## Stored data:
+---+
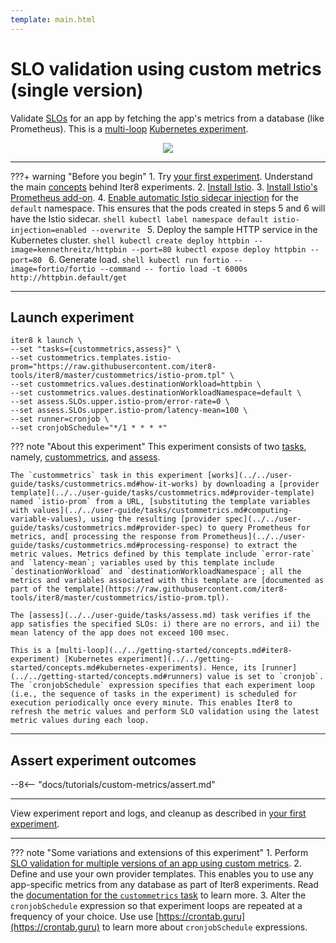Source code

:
 ```yaml
---
template: main.html
---
```


# SLO validation using custom metrics (single version)

Validate [SLOs](../../getting-started/concepts.md#service-level-objectives) for an app by fetching the app's metrics from a database (like Prometheus). This is a [multi-loop](../../getting-started/concepts.md#iter8-experiment) [Kubernetes experiment](../../getting-started/concepts.md#kubernetes-experiments).

<p align='center'>
  <img alt-text="custom-metrics-one-version" src="../images/one-version.png" />
</p>

***

???+ warning "Before you begin"
    1. Try [your first experiment](../../getting-started/your-first-experiment.md). Understand the main [concepts](../../getting-started/concepts.md) behind Iter8 experiments.
    2. [Install Istio](https://istio.io/latest/docs/setup/install/).
    3. [Install Istio's Prometheus add-on](https://istio.io/latest/docs/ops/integrations/prometheus/).
    4. [Enable automatic Istio sidecar injection](https://istio.io/latest/docs/setup/additional-setup/sidecar-injection/) for the `default` namespace. This ensures that the pods created in steps 5 and 6 will have the Istio sidecar.
    ```shell
    kubectl label namespace default istio-injection=enabled --overwrite
    ```
    5. Deploy the sample HTTP service in the Kubernetes cluster.
    ```shell
    kubectl create deploy httpbin --image=kennethreitz/httpbin --port=80
    kubectl expose deploy httpbin --port=80
    ```
    6. Generate load.
    ```shell
    kubectl run fortio --image=fortio/fortio --command -- fortio load -t 6000s http://httpbin.default/get
    ```

***

## Launch experiment

```shell
iter8 k launch \
--set "tasks={custommetrics,assess}" \
--set custommetrics.templates.istio-prom="https://raw.githubusercontent.com/iter8-tools/iter8/master/custommetrics/istio-prom.tpl" \
--set custommetrics.values.destinationWorkload=httpbin \
--set custommetrics.values.destinationWorkloadNamespace=default \
--set assess.SLOs.upper.istio-prom/error-rate=0 \
--set assess.SLOs.upper.istio-prom/latency-mean=100 \
--set runner=cronjob \
--set cronjobSchedule="*/1 * * * *"
```

??? note "About this experiment"
    This experiment consists of two [tasks](../../getting-started/concepts.md#iter8-experiment), namely, [custommetrics](../../user-guide/tasks/custommetrics.md), and [assess](../../user-guide/tasks/assess.md). 
    
    The `custommetrics` task in this experiment [works](../../user-guide/tasks/custommetrics.md#how-it-works) by downloading a [provider template](../../user-guide/tasks/custommetrics.md#provider-template) named `istio-prom` from a URL, [substituting the template variables with values](../../user-guide/tasks/custommetrics.md#computing-variable-values), using the resulting [provider spec](../../user-guide/tasks/custommetrics.md#provider-spec) to query Prometheus for metrics, and[ processing the response from Prometheus](../../user-guide/tasks/custommetrics.md#processing-response) to extract the metric values. Metrics defined by this template include `error-rate` and `latency-mean`; variables used by this template include `destinationWorkload` and `destinationWorkloadNamespace`; all the metrics and variables associated with this template are [documented as part of the template](https://raw.githubusercontent.com/iter8-tools/iter8/master/custommetrics/istio-prom.tpl). 
    
    The [assess](../../user-guide/tasks/assess.md) task verifies if the app satisfies the specified SLOs: i) there are no errors, and ii) the mean latency of the app does not exceed 100 msec. 

    This is a [multi-loop](../../getting-started/concepts.md#iter8-experiment) [Kubernetes experiment](../../getting-started/concepts.md#kubernetes-experiments). Hence, its [runner](../../getting-started/concepts.md#runners) value is set to `cronjob`. The `cronjobSchedule` expression specifies that each experiment loop (i.e., the sequence of tasks in the experiment) is scheduled for execution periodically once every minute. This enables Iter8 to refresh the metric values and perform SLO validation using the latest metric values during each loop.

***

## Assert experiment outcomes

--8<-- "docs/tutorials/custom-metrics/assert.md"

***

View experiment report and logs, and cleanup as described in [your first experiment](../../getting-started/your-first-experiment.md).

***

??? note "Some variations and extensions of this experiment"
    1. Perform [SLO validation for multiple versions of an app using custom metrics](two-or-more-versions.md).
    2. Define and use your own provider templates. This enables you to use any app-specific metrics from any database as part of Iter8 experiments. Read the [documentation for the `custommetrics` task](../../user-guide/tasks/custommetrics.md) to learn more.
    3. Alter the `cronjobSchedule` expression so that experiment loops are repeated at a frequency of your choice. Use use [https://crontab.guru](https://crontab.guru) to learn more about `cronjobSchedule` expressions.

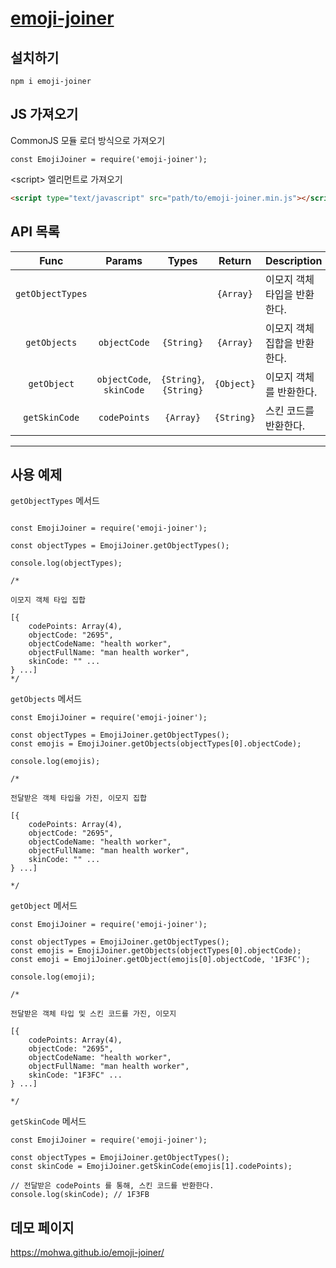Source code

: # [emoji-joiner](https://github.com/mohwa/emoji-joiner)


## 설치하기

```
npm i emoji-joiner
```

## JS 가져오기

CommonJS 모듈 로더 방식으로 가져오기

```
const EmojiJoiner = require('emoji-joiner');
```


\<script\> 엘리먼트로 가져오기

```html
<script type="text/javascript" src="path/to/emoji-joiner.min.js"></script>
```

## API 목록

|Func|Params|Types|Return|Description|
|:--:|:--:|:--:|:-----:|:----------|
|`getObjectTypes`|||`{Array}`|이모지 객체 타입을 반환한다.|
|`getObjects`|`objectCode`|`{String}`|`{Array}`|이모지 객체 집합을 반환한다.|
|`getObject`|`objectCode`, `skinCode`|`{String}`, `{String}`|`{Object}`|이모지 객체를 반환한다.|
|`getSkinCode`|`codePoints`|`{Array}`|`{String}`|스킨 코드를 반환한다.|

___

## 사용 예제

`getObjectTypes` 메서드
```

const EmojiJoiner = require('emoji-joiner');

const objectTypes = EmojiJoiner.getObjectTypes();

console.log(objectTypes);

/*

이모지 객체 타입 집합

[{
	codePoints: Array(4),
	objectCode: "2695",
	objectCodeName: "health worker",
	objectFullName: "man health worker",
	skinCode: "" ...
} ...]
*/

```

`getObjects` 메서드

```
const EmojiJoiner = require('emoji-joiner');

const objectTypes = EmojiJoiner.getObjectTypes();
const emojis = EmojiJoiner.getObjects(objectTypes[0].objectCode);

console.log(emojis);

/*

전달받은 객체 타입을 가진, 이모지 집합

[{
	codePoints: Array(4),
	objectCode: "2695",
	objectCodeName: "health worker",
	objectFullName: "man health worker",
	skinCode: "" ...
} ...]

*/

```

`getObject` 메서드

```
const EmojiJoiner = require('emoji-joiner');

const objectTypes = EmojiJoiner.getObjectTypes();
const emojis = EmojiJoiner.getObjects(objectTypes[0].objectCode);
const emoji = EmojiJoiner.getObject(emojis[0].objectCode, '1F3FC');

console.log(emoji);

/*

전달받은 객체 타입 및 스킨 코드를 가진, 이모지

[{
	codePoints: Array(4),
	objectCode: "2695",
	objectCodeName: "health worker",
	objectFullName: "man health worker",
	skinCode: "1F3FC" ...
} ...]

*/

```

`getSkinCode` 메서드

```
const EmojiJoiner = require('emoji-joiner');

const objectTypes = EmojiJoiner.getObjectTypes();
const skinCode = EmojiJoiner.getSkinCode(emojis[1].codePoints);

// 전달받은 codePoints 를 통해, 스킨 코드를 반환한다.
console.log(skinCode); // 1F3FB

```


## 데모 페이지

https://mohwa.github.io/emoji-joiner/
+---+
## What to produce:
The answer is the lines above, word for word, from the first one through the one containing "2. [Install Istio](https://istio.io/latest/docs/setup/install/)."; it includes no pictures.

## Answer for the task:
Source code

:
 ```yaml
---
template: main.html
---
```


# SLO validation using custom metrics (single version)

Validate [SLOs](../../getting-started/concepts.md#service-level-objectives) for an app by fetching the app's metrics from a database (like Prometheus). This is a [multi-loop](../../getting-started/concepts.md#iter8-experiment) [Kubernetes experiment](../../getting-started/concepts.md#kubernetes-experiments).

<p align='center'>
  <img alt-text="custom-metrics-one-version" src="../images/one-version.png" />
</p>

***

???+ warning "Before you begin"
    1. Try [your first experiment](../../getting-started/your-first-experiment.md). Understand the main [concepts](../../getting-started/concepts.md) behind Iter8 experiments.
    2. [Install Istio](https://istio.io/latest/docs/setup/install/).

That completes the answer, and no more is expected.